As Jews, we live in two calendars at once — lunar and solar. I joked to a friend that this new year, unlike Rosh Hashanah, we can celebrate outside of synagogue. (Yes, Rabbis-to-be can still make that joke.) But it can be disorienting to live in multiple calendars, multiple dimensions, multiple times. For me, identifying the patterns creates a roadmap and enables navigation between these different frameworks.
Unlike the new Jewish year of 5786, the new Gregorian year of 2026 is one I will write out every day and see almost every day, making it more accessible. Rosh Hashanah is a powerful time spiritually and we have many rituals and prayers to accompany that threshold. New year’s eve doesn’t have the shofar blast or Avinu Malkeinu. In my younger years, it was just another excuse to get drunk. But the fact that the Gregorian new year doesn’t have a defined ritual tool box, opens it up for whatever we might want to create, and there can be much depth and intentionality in that.
Last night, my friends and I watched the Andrea Gibson documentary, Come See Me in the Good Light, at turns absolutely heart-breaking and indelibly inspiring. It was moving to watch someone live for so long and with such graceful integrity and awareness on their own threshold, between life and death, known and unknown. As 2025 dies away and 2026 is born, with Andrea Gibson no longer in their body to write the poetry that so many thousands came to count on for its simple seeing, devotion to the beauty of life in all its ragged edges — perhaps we are being asked what is dying and being born within us? The highlight of the documentary for me, besides witnessing the beautiful love between Andrea and their partner Megan, was this moment where Andrea’s friend is describing calling them during a really hard time. Andrea invited their friend to experience everything she was feeling — sadness, loneliness, agitation — as love.
What if you called all of it love? They asked. Hmm, what if we did?
That brings me back to the pattern that is emerging in the year we are calling 2026, on this day we are calling “new.” I write pattern here and not intention, although I know intention-setting can be a powerful practice on these kind of thresholds, I’m allowing that to be subsumed in the recognition of a pattern and our place in it.
The pattern I see is a circle — a ma’agal/ מַעְגָל. A circle that can hold it all: the human-created-made-sacred, last year’s intentions missed or kept, the meaning continually revealed beneath the surface of absolutely everything, the poet, the lover, the teacher, the friend, the one who is unsure but trying anyway, the tears held back and finally released, the song lifted up to the rafters and stretching out its limbs like fireworks.
The ma’agal enables everything to be equidistant from the center — no hierarchy. The ma’agal spins its way through space, everything and nothing; receiving and giving back, contracting and expanding. The ma’agal births new life and love.

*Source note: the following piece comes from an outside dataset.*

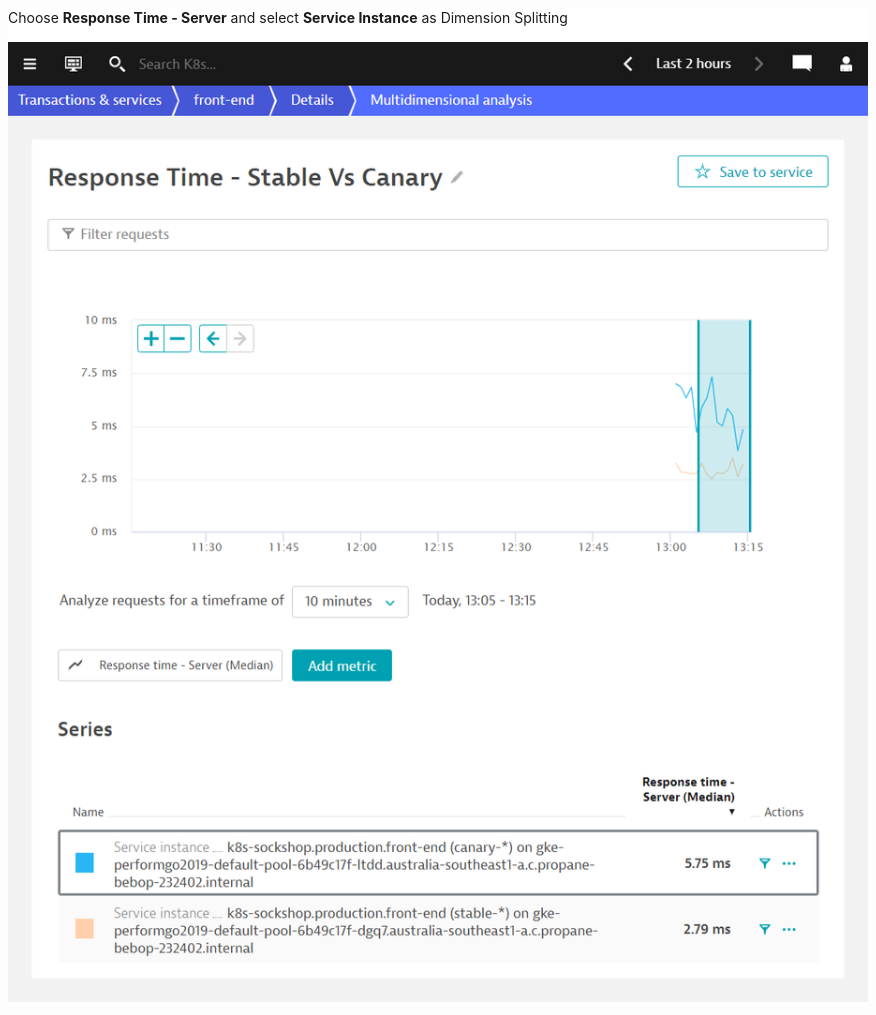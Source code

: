 Choose **Response Time - Server** and select **Service Instance** as Dimension Splitting

![JSON](assets/k8s/Picture27.png)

The ma’agal doesn’t care how old you are, what your politics are, how many times you’ve been silenced or pushed aside, or how many times you’ve forgotten how ineffably expansive is your true nature. It simply repeats, come on in, you are welcome here.
The ma’agal is a dance we are invited into; a dance the world needs right now. According to Reb Nachman of Breslov, in the future, the tzadikim or righteous ones, will form a great circle dance, and the One of Being will sit in the center. Each person will point inward and say: “This is our Creator.” But as Madeleine L’Engle points out again and again in the A Wrinkle in Time series, time is not linear, we only perceive it that way. So the future is now — on this day in the orbit that we choose to call a new year. A
And none of us can afford anymore not to at least aspire to be tzadikim. An impossible task maybe, but the ma’agal doesn’t care about impossible. It cares about being willing.
Lines are important to the pattern too, and useful. Lines of teacher/student, lines of law that protect a society and all of its members. But the ma’agal has no top or bottom, no beginning or end. The ma’agal is radical equality, nearness, and emergence. The dance of the ma’agal belongs to all of us and we belong to it — earth mother with her prayer shawl of sky and clouds. Moon mother with a belly full of dreams.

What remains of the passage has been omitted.